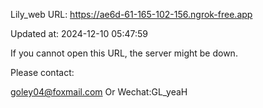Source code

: Lily_web URL: https://ae6d-61-165-102-156.ngrok-free.app

Updated at: 2024-12-10 05:47:59

If you cannot open this URL, the server might be down.

Please contact: 

goley04@foxmail.com Or Wechat:GL_yeaH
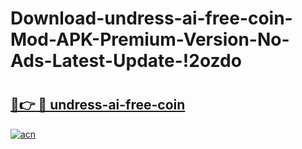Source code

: # Download-undress-ai-free-coin-Mod-APK-Premium-Version-No-Ads-Latest-Update-!2ozdo

# <h2><a href="https://p93hhl.esa.edu.pl?title=undress-ai-free-coin&ref=2ozdo">🔗👉 🔴 undress-ai-free-coin</a></h2>

[![acn](https://github.com/user-attachments/assets/0f9c940e-d8b0-45ae-aac7-cd30a18b3e1c)](https://p93hhl.esa.edu.pl?title=undress-ai-free-coin&ref=2ozdo)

▶ Your instructions
Look through the entries above. Extract each line with the word "https".

▶ Solution to this exercise
: Lily_web URL: https://ae6d-61-165-102-156.ngrok-free.app
# <h2><a href="https://p93hhl.esa.edu.pl?title=undress-ai-free-coin&ref=2ozdo">🔗👉 🔴 undress-ai-free-coin</a></h2>
[![acn](https://github.com/user-attachments/assets/0f9c940e-d8b0-45ae-aac7-cd30a18b3e1c)](https://p93hhl.esa.edu.pl?title=undress-ai-free-coin&ref=2ozdo)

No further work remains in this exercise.